第86話 Web小説の賞について

 少し前のニュースに「刑法犯の認知件数が20年ぶりに増加した」というのがありました。コロナの規制緩和が影響したためだと解説したものが多かったのですが、今回は「犯罪」ネタでエッセイを書いてみたいと思います。


 その前段階として「刑法犯の認知件数」について説明すると、刑法犯とは「刑法」に規定されている犯罪のことです。殺人とか強盗、詐欺などは刑法犯ですね。刑法犯でない犯罪もあります。例えば、覚醒剤を使用するのは犯罪ですが、刑法ではなく覚醒剤取締法という法律に罪と罰が規定されています。こういう犯罪は「特別法犯」といい「刑法犯」とは区別されます。


 あと「認知件数」とは「警察が把握することのできた犯罪の件数」のことです。犯罪に遭った人すべてが警察に届け出るわけはない(窃盗罪で半分、性犯罪は数分の1と言われています)ので、実際に発生した犯罪の件数ではありません。あくまでも目安としての数字です。


 罪種が限定されており、なおかつ発生の実数ではないことから「意味がない」と考える人もいます。その時々における犯罪の発生状況を知る指標としては意味があるんじゃないかなと思っていたのですが、最近では少し怪しくなってきました。


 この数字、なぜ20年ぶりに増えたかより、どうして20年間も減り続けていたのかの方により意味があるとわたしは思ってます。


 それは、犯罪者が現実リアルの世界で他人の家に忍び込でお金を盗むより、ネットの世界で人を騙してお金を指定の口座に振り込ませる方が、効率的で安全だと気づいたから。犯罪の実数はこれまでと同じか、むしろ増えているのに「刑法犯の認知件数」に含まれない――統計には載ってこない犯罪が増えたということです。


わたしのメールアドレスには、毎日、たくさんの迷惑メールが届き、その中にはフィッシング詐欺のメールがいくつも含まれています。わたしはそんな詐欺メールまったく相手にしません。もちろん警察に届けるようなこともありませんが、形態としては詐欺未遂。刑法犯ですよ。こういうメールを犯罪の端緒としてカウントしはじめると、この20年で刑法犯の認知件数は激増してるはずなんですよね。

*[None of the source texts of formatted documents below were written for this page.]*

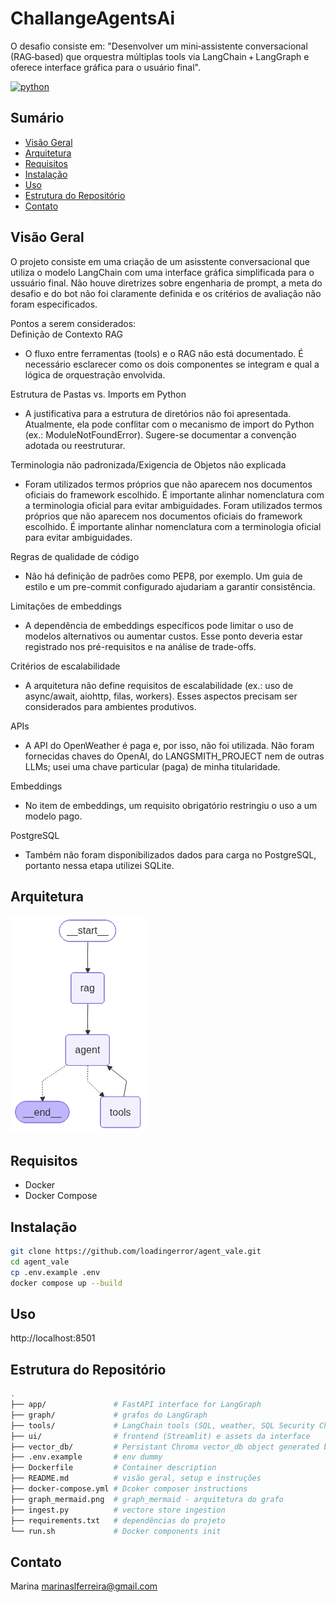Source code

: # ChallangeAgentsAi

O desafio consiste em: "Desenvolver um mini‑assistente conversacional (RAG‑based) que orquestra múltiplas tools via LangChain + LangGraph e oferece interface gráfica para o usuário final".

[![python](https://img.shields.io/badge/python-3.12%2B-blue.svg)](./)

## Sumário
- [Visão Geral](#visão-geral)
- [Arquitetura](#arquitetura)
- [Requisitos](#requisitos)
- [Instalação](#instalação)
- [Uso](#uso)
- [Estrutura do Repositório](#estrutura-do-repositório)
- [Contato](#contato)

## Visão Geral
O projeto consiste em uma criação de um asisstente conversacional que utiliza o modelo LangChain com uma interface gráfica simplificada para o ussuário final. Não houve diretrizes sobre engenharia de prompt, a meta do desafio e do bot não foi claramente definida e os critérios de avaliação não foram especificados. </br>

Pontos a serem considerados: </br>
Definição de Contexto RAG</br>
- O fluxo entre ferramentas (tools) e o RAG não está documentado. É necessário esclarecer como os dois componentes se integram e qual a lógica de orquestração envolvida.

Estrutura de Pastas vs. Imports em Python</br>
- A justificativa para a estrutura de diretórios não foi apresentada. Atualmente, ela pode conflitar com o mecanismo de import do Python (ex.: ModuleNotFoundError). Sugere-se documentar a convenção adotada ou reestruturar.

Terminologia não padronizada/Exigencia de Objetos não explicada</br>
- Foram utilizados termos próprios que não aparecem nos documentos oficiais do framework escolhido. É importante alinhar nomenclatura com a terminologia oficial para evitar ambiguidades. 
Foram utilizados termos próprios que não aparecem nos documentos oficiais do framework escolhido. É importante alinhar nomenclatura com a terminologia oficial para evitar ambiguidades. 

Regras de qualidade de código</br>
- Não há definição de padrões como PEP8, por exemplo. Um guia de estilo e um pre-commit configurado ajudariam a garantir consistência.

Limitações de embeddings</br>
- A dependência de embeddings específicos pode limitar o uso de modelos alternativos ou aumentar custos. Esse ponto deveria estar registrado nos pré-requisitos e na análise de trade-offs.

Critérios de escalabilidade</br>
- A arquitetura não define requisitos de escalabilidade (ex.: uso de async/await, aiohttp, filas, workers). Esses aspectos precisam ser considerados para ambientes produtivos.

APIs </br>
- A API do OpenWeather é paga e, por isso, não foi utilizada. Não foram fornecidas chaves do OpenAI, do LANGSMITH_PROJECT nem de outras LLMs; usei uma chave particular (paga) de minha titularidade.

Embeddings </br>
- No item de embeddings, um requisito obrigatório restringiu o uso a um modelo pago.

PostgreSQL </br>
- Também não foram disponibilizados dados para carga no PostgreSQL, portanto nessa etapa utilizei SQLite. 

## Arquitetura
![Mermaid diargam](https://github.com/loadingerror/agent_vale/blob/afdb967cbe3dfe9c38c574321161455d84a1d108/graph_mermaid.png)

## Requisitos
- Docker
- Docker Compose


## Instalação
```bash
git clone https://github.com/loadingerror/agent_vale.git
cd agent_vale
cp .env.example .env
docker compose up --build
```

## Uso
http://localhost:8501

## Estrutura do Repositório
```bash
.
├── app/               # FastAPI interface for LangGraph
├── graph/             # grafos do LangGraph
├── tools/             # LangChain tools (SQL, weather, SQL Security Check)
├── ui/                # frontend (Streamlit) e assets da interface
├── vector_db/         # Persistant Chroma vector_db object generated by ingest.py
├── .env.example       # env dummy
├── Dockerfile         # Container description
├── README.md          # visão geral, setup e instruções
├── docker-compose.yml # Dcoker composer instructions
├── graph_mermaid.png  # graph_mermaid - arquitetura do grafo
├── ingest.py          # vectore store ingestion
├── requirements.txt   # dependências do projeto
└── run.sh             # Docker components init
```

## Contato
Marina
marinaslferreira@gmail.com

 犯罪統計の取り方がおかしかったんです、きっと。インターネットが生活に浸透していくなかで、新しく生まれた犯罪形態の発生数を警察は把握しきれていないってことです。



 カクヨムコンが終わりましたね。第8回だったのですから、カクヨムがはじまって8年目ってことですか。結構経ちました。Web小説も「文芸」のなかで一定の存在感を示しはじめたんじゃないですかね。


 でも、Web小説って文芸の世界では存在しないも同然の扱いを受けているように感じています。カクヨムコンにしても、書籍化・マンガ化がそのご褒美であり、受賞してはじめて作品として認められるって感じがします。そうでない投稿作は有象無象ってわけ。


 ただ、受賞しない小説の中にも大勢の読者を抱えている作品があって、むしろそういう作品の方が圧倒的に多く、Web小説界を下支えしていると感じてます。わたしはこういう「書籍化されないけれど素晴らしい小説」をみつけて賞を送る――そんなWeb小説賞がそろそろ出くると思います。そうでないとおかしい。世の中に存在する小説の総数は、書籍化されたものとネット上のものと、そろそろ逆転してるんじゃないかな〜。


 いまは書籍化作品の方が質の良い作品が集まるというのは常識だけど、下手な鉄砲も数打ちゃ当たる――膨大な数のWeb小説の中から書籍化作品を超える小説が現れるようになるじゃないかな。


 犯罪統計のように、数字の取り方を長年見直さなかったため、指標として役に立たなくなってしまった――なんてことが文学賞に起こらないよう祈ります。